[WHAT TO PRODUCE] Reproduce every line below exactly as written; do not include the images.

[INFORMATION]
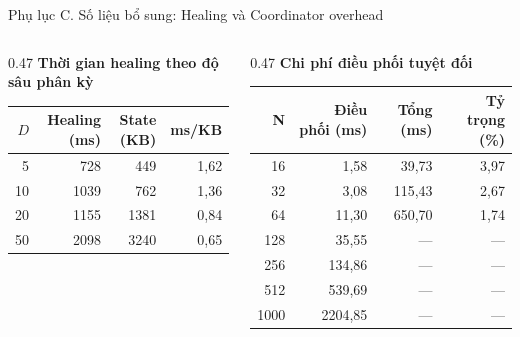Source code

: \documentclass[t, aspectratio=169]{beamer}
\begin{document}
\begin{frame}[c]{Phụ lục C. Số liệu bổ sung: Healing và Coordinator overhead}
	\footnotesize
	\begin{columns}[t]
		\begin{column}{0.47\textwidth}
			\centering
			\textbf{Thời gian healing theo độ sâu phân kỳ}\\[0.2em]
			\scriptsize
			\renewcommand{\arraystretch}{1.1}
			\setlength{\tabcolsep}{7pt}
			\begin{tabular}{|r|r|r|r|}
				\hline
				\textbf{$D$} & \textbf{Healing (ms)} & \textbf{State (KB)} & \textbf{ms/KB} \\
				\hline
				5 & 728 & 449 & 1,62 \\
				\hline
				10 & 1039 & 762 & 1,36 \\
				\hline
				20 & 1155 & 1381 & 0,84 \\
				\hline
				50 & 2098 & 3240 & 0,65 \\
				\hline
			\end{tabular}
		\end{column}
		\begin{column}{0.47\textwidth}
			\centering
			\textbf{Chi phí điều phối tuyệt đối}\\[0.2em]
			\scriptsize
			\renewcommand{\arraystretch}{1.1}
			\setlength{\tabcolsep}{4pt}
			\begin{tabular}{|r|r|r|r|}
				\hline
				\textbf{N} & \textbf{Điều phối (ms)} & \textbf{Tổng (ms)} & \textbf{Tỷ trọng (\%)} \\
				\hline
				16 & 1,58 & 39,73 & 3,97 \\
				\hline
				32 & 3,08 & 115,43 & 2,67 \\
				\hline
				64 & 11,30 & 650,70 & 1,74 \\
				\hline
				128 & 35,55 & --- & --- \\
				\hline
				256 & 134,86 & --- & --- \\
				\hline
				512 & 539,69 & --- & --- \\
				\hline
				1000 & 2204,85 & --- & --- \\
				\hline
			\end{tabular}
		\end{column}
	\end{columns}
	\vspace{0.2em}
\end{frame}

\hustthankyou
\end{document}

[YOUR RESPONSE]
Source code

: \documentclass[t, aspectratio=169]{beamer}
\begin{document}
\begin{frame}[c]{Phụ lục C. Số liệu bổ sung: Healing và Coordinator overhead}
	\footnotesize
	\begin{columns}[t]
		\begin{column}{0.47\textwidth}
			\centering
			\textbf{Thời gian healing theo độ sâu phân kỳ}\\[0.2em]
			\scriptsize
			\renewcommand{\arraystretch}{1.1}
			\setlength{\tabcolsep}{7pt}
			\begin{tabular}{|r|r|r|r|}
				\hline
				\textbf{$D$} & \textbf{Healing (ms)} & \textbf{State (KB)} & \textbf{ms/KB} \\
				\hline
				5 & 728 & 449 & 1,62 \\
				\hline
				10 & 1039 & 762 & 1,36 \\
				\hline
				20 & 1155 & 1381 & 0,84 \\
				\hline
				50 & 2098 & 3240 & 0,65 \\
				\hline
			\end{tabular}
		\end{column}
		\begin{column}{0.47\textwidth}
			\centering
			\textbf{Chi phí điều phối tuyệt đối}\\[0.2em]
			\scriptsize
			\renewcommand{\arraystretch}{1.1}
			\setlength{\tabcolsep}{4pt}
			\begin{tabular}{|r|r|r|r|}
				\hline
				\textbf{N} & \textbf{Điều phối (ms)} & \textbf{Tổng (ms)} & \textbf{Tỷ trọng (\%)} \\
				\hline
				16 & 1,58 & 39,73 & 3,97 \\
				\hline
				32 & 3,08 & 115,43 & 2,67 \\
				\hline
				64 & 11,30 & 650,70 & 1,74 \\
				\hline
				128 & 35,55 & --- & --- \\
				\hline
				256 & 134,86 & --- & --- \\
				\hline
				512 & 539,69 & --- & --- \\
				\hline
				1000 & 2204,85 & --- & --- \\
				\hline
			\end{tabular}
		\end{column}
	\end{columns}
	\vspace{0.2em}
\end{frame}

\hustthankyou
\end{document}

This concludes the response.